Questa raccolta di out takes, side projects, collaborazioni ne è un rivelatore interessante. La splendida title track è a metà tra le interferenze di Blemish e quella forma ancora calda che risaliva dall’album più soul di Sylvian, il sottovalutato Dead Bees on a Cake, è in un certo senso la prova generale di Manafon, realizzata insieme a Martyn Brandlmayr, parte dei Polwechsel, si apre come un esperimento minacciato da una voce che tende verso l’oscurità ma che allo stesso tempo riesce ad evocare un racconto con caratteristiche timbriche di un potente e nascosto calore solare.
Ballad of a Deadman in duo con Joan (…as a policewoman) Wasser ci riporta al blues minimale del progetto Rain Tree Crow e in termini produttivi alla più recente esperienza Nine Horses in un episodio francamente debole, mentre con Angels siamo dalle parti di Manafon dove il confine tra l’elemento della scrittura poetica e quello dell’esplorazione timbrica indica un crocevia dove troviamo il miglior Sylvian qui prodotto da Punkt (Jan Bang e Erik Honoré).
World Citizen, pubblicato come singolo nel 2003, sovrappone l’elettronica di Sakamoto ad un Sylvian più vicino alla sua tradizione che non al suo lavoro incessante di erosione degli elementi in gioco; Five lines è un altro sintomo di questa oscillante incertezza, la voce di Sylvian sta tra Manafon e un calore avvolgente che trasforma il timbro in un racconto morbido, mentre il lavoro di frizione è riservato agli archi arrangiati da Dai Fujikura, uno dei musicisti coinvolti nell’imminente lavoro di rilettura sul corpus di Manafon.

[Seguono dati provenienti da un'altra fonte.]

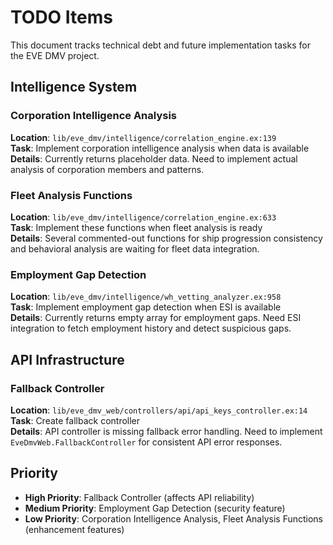 # TODO Items

This document tracks technical debt and future implementation tasks for the EVE DMV project.

## Intelligence System

### Corporation Intelligence Analysis
**Location**: `lib/eve_dmv/intelligence/correlation_engine.ex:139`  
**Task**: Implement corporation intelligence analysis when data is available  
**Details**: Currently returns placeholder data. Need to implement actual analysis of corporation members and patterns.

### Fleet Analysis Functions
**Location**: `lib/eve_dmv/intelligence/correlation_engine.ex:633`  
**Task**: Implement these functions when fleet analysis is ready  
**Details**: Several commented-out functions for ship progression consistency and behavioral analysis are waiting for fleet data integration.

### Employment Gap Detection
**Location**: `lib/eve_dmv/intelligence/wh_vetting_analyzer.ex:958`  
**Task**: Implement employment gap detection when ESI is available  
**Details**: Currently returns empty array for employment gaps. Need ESI integration to fetch employment history and detect suspicious gaps.

## API Infrastructure

### Fallback Controller
**Location**: `lib/eve_dmv_web/controllers/api/api_keys_controller.ex:14`  
**Task**: Create fallback controller  
**Details**: API controller is missing fallback error handling. Need to implement `EveDmvWeb.FallbackController` for consistent API error responses.

## Priority

- **High Priority**: Fallback Controller (affects API reliability)
- **Medium Priority**: Employment Gap Detection (security feature)
- **Low Priority**: Corporation Intelligence Analysis, Fleet Analysis Functions (enhancement features)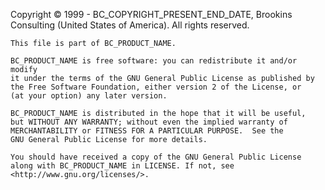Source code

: ﻿Copyright © 1999 - BC_COPYRIGHT_PRESENT_END_DATE, Brookins Consulting (United States of America). All rights reserved.

    This file is part of BC_PRODUCT_NAME.

    BC_PRODUCT_NAME is free software: you can redistribute it and/or modify
    it under the terms of the GNU General Public License as published by
    the Free Software Foundation, either version 2 of the License, or
    (at your option) any later version.

    BC_PRODUCT_NAME is distributed in the hope that it will be useful,
    but WITHOUT ANY WARRANTY; without even the implied warranty of
    MERCHANTABILITY or FITNESS FOR A PARTICULAR PURPOSE.  See the
    GNU General Public License for more details.

    You should have received a copy of the GNU General Public License
    along with BC_PRODUCT_NAME in LICENSE. If not, see <http://www.gnu.org/licenses/>.
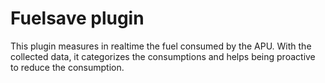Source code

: # Fuelsave plugin

This plugin measures in realtime the fuel consumed by the APU. With the collected data, it categorizes the consumptions and helps being proactive to reduce the consumption.
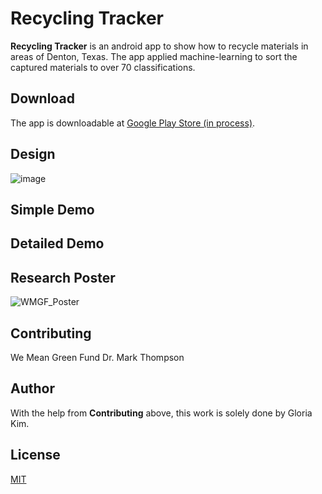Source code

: # Recycling Tracker

**Recycling Tracker** is an android app to show how to recycle materials in areas of Denton, Texas. The app applied machine-learning to sort the captured materials to over 70 classifications.

## Download

The app is downloadable at [Google Play Store (in process)](https://play.google.com/store?hl=en_US).

## Design

![image](https://user-images.githubusercontent.com/68700599/89500049-a3af8500-d786-11ea-9ef5-e2137446534a.png)

## Simple Demo

## Detailed Demo

## Research Poster

![WMGF_Poster](https://user-images.githubusercontent.com/68700599/89502384-8b416980-d78a-11ea-8bea-652a09139b77.png)

## Contributing

We Mean Green Fund
Dr. Mark Thompson

## Author

With the help from **Contributing** above, this work is solely done by Gloria Kim.

## License
[MIT](https://choosealicense.com/licenses/mit/)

La sensazione è che a volte siano due mondi separati, non sempre in grado di fondersi, esperimenti molto belli ma anche invalidati da una distanza glaciale e insopportabile; schermo che non si avverte in Blemish e anche in Manafon ma anche in episodi più semplicemente pop come la versione di Wonderful World contenuta in Sleepwalkers e condivisa con Stina Nordenstam, davvero uno degli episodi più belli della parentesi Nine Horses in questo suo ondeggiare, farsi nenia, ponte tra oriente e occidente, pop finalmente imperfetto.
The Day The earth stole heaven riconduce al passato di Nine Horses, con tutti i suoi difetti, in un tentativo di ricostruire il pop sofisticato di Silver Moon fuori tempo massimo, un alveo dove Sylvian non è più convincente e suona irrimediabilmente invecchiato, una sensazione simile è restituita dalla comunque bella Playground Martyrs, scritta ancora insieme a Jensen.
In questo senso la coppia Exit/Delete e The World is everything scritte entrambe con Takagi Masakatsu individuano il tentativo opposto, portare un’eredità pop ingombrante in un contesto nuovo, dove la scrittura non soccombe alle lusinghe dell’apparato melodico e getta un ponte verso la libertà dell’interpretazione (anche quella del performer). E se Thermal fa coppia diretta con Angels, a mio avviso con una minor forza immaginifica, Sugarfuel vive di nuovo di quelle contraddizioni tra un’elettronica (troppo) di classe e il tentativo di renderla fruibile grazie ad una voce dall’impostazione determinata, risultando un esperimento di retroguardia anche rispetto a chi si è sporcato con questi suoni negli ultimi venti anni. Chiude Trauma, out-take di Blemish, incluso nella versione in vinile, piccola sintesi riassuntiva dei suoni di un lavoro tra i più belli di David Sylvian.